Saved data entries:
------------------------------
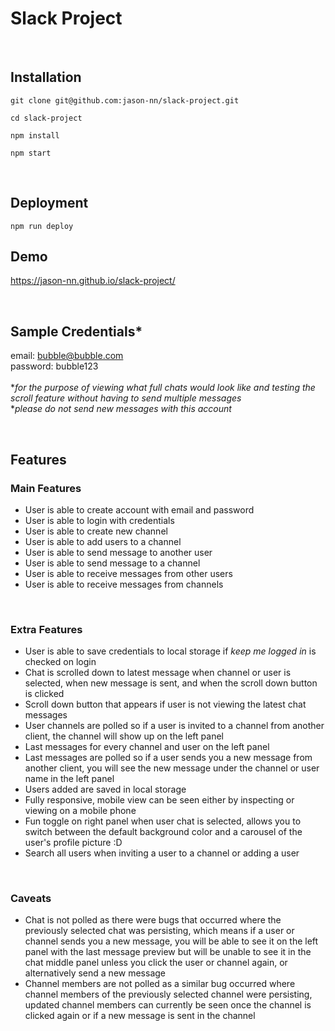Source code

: # Slack Project

<br/>

## Installation

```
git clone git@github.com:jason-nn/slack-project.git
```

```
cd slack-project
```

```
npm install
```

```
npm start
```

<br/>

## Deployment

```
npm run deploy
```

## Demo

https://jason-nn.github.io/slack-project/

<br/>

## Sample Credentials\*

email: bubble@bubble.com
<br/>
password: bubble123
<br/>
<br/> \*_for the purpose of viewing what full chats would look like and testing the scroll feature without having to send multiple messages_
</br> \*_please do not send new messages with this account_

<br/>

## Features

### Main Features

- User is able to create account with email and password
- User is able to login with credentials
- User is able to create new channel
- User is able to add users to a channel
- User is able to send message to another user
- User is able to send message to a channel
- User is able to receive messages from other users
- User is able to receive messages from channels

<br/>

### Extra Features

- User is able to save credentials to local storage if _keep me logged in_ is checked on login
- Chat is scrolled down to latest message when channel or user is selected, when new message is sent, and when the scroll down button is clicked
- Scroll down button that appears if user is not viewing the latest chat messages
- User channels are polled so if a user is invited to a channel from another client, the channel will show up on the left panel
- Last messages for every channel and user on the left panel
- Last messages are polled so if a user sends you a new message from another client, you will see the new message under the channel or user name in the left panel
- Users added are saved in local storage
- Fully responsive, mobile view can be seen either by inspecting or viewing on a mobile phone
- Fun toggle on right panel when user chat is selected, allows you to switch between the default background color and a carousel of the user's profile picture :D
- Search all users when inviting a user to a channel or adding a user

<br/>

### Caveats

- Chat is not polled as there were bugs that occurred where the previously selected chat was persisting, which means if a user or channel sends you a new message, you will be able to see it on the left panel with the last message preview but will be unable to see it in the chat middle panel unless you click the user or channel again, or alternatively send a new message
- Channel members are not polled as a similar bug occurred where channel members of the previously selected channel were persisting, updated channel members can currently be seen once the channel is clicked again or if a new message is sent in the channel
------------------------------
= What this task involves =
Leave out the pictures, and write out all the remaining data above exactly.

= Exercise result =
Source code

: # Slack Project

<br/>

## Installation

```
git clone git@github.com:jason-nn/slack-project.git
```

```
cd slack-project
```

```
npm install
```

```
npm start
```

<br/>

## Deployment

```
npm run deploy
```

## Demo

https://jason-nn.github.io/slack-project/

<br/>

## Sample Credentials\*

email: bubble@bubble.com
<br/>
password: bubble123
<br/>
<br/> \*_for the purpose of viewing what full chats would look like and testing the scroll feature without having to send multiple messages_
</br> \*_please do not send new messages with this account_

<br/>

## Features

### Main Features

- User is able to create account with email and password
- User is able to login with credentials
- User is able to create new channel
- User is able to add users to a channel
- User is able to send message to another user
- User is able to send message to a channel
- User is able to receive messages from other users
- User is able to receive messages from channels

<br/>

### Extra Features

- User is able to save credentials to local storage if _keep me logged in_ is checked on login
- Chat is scrolled down to latest message when channel or user is selected, when new message is sent, and when the scroll down button is clicked
- Scroll down button that appears if user is not viewing the latest chat messages
- User channels are polled so if a user is invited to a channel from another client, the channel will show up on the left panel
- Last messages for every channel and user on the left panel
- Last messages are polled so if a user sends you a new message from another client, you will see the new message under the channel or user name in the left panel
- Users added are saved in local storage
- Fully responsive, mobile view can be seen either by inspecting or viewing on a mobile phone
- Fun toggle on right panel when user chat is selected, allows you to switch between the default background color and a carousel of the user's profile picture :D
- Search all users when inviting a user to a channel or adding a user

<br/>

### Caveats

- Chat is not polled as there were bugs that occurred where the previously selected chat was persisting, which means if a user or channel sends you a new message, you will be able to see it on the left panel with the last message preview but will be unable to see it in the chat middle panel unless you click the user or channel again, or alternatively send a new message
- Channel members are not polled as a similar bug occurred where channel members of the previously selected channel were persisting, updated channel members can currently be seen once the channel is clicked again or if a new message is sent in the channel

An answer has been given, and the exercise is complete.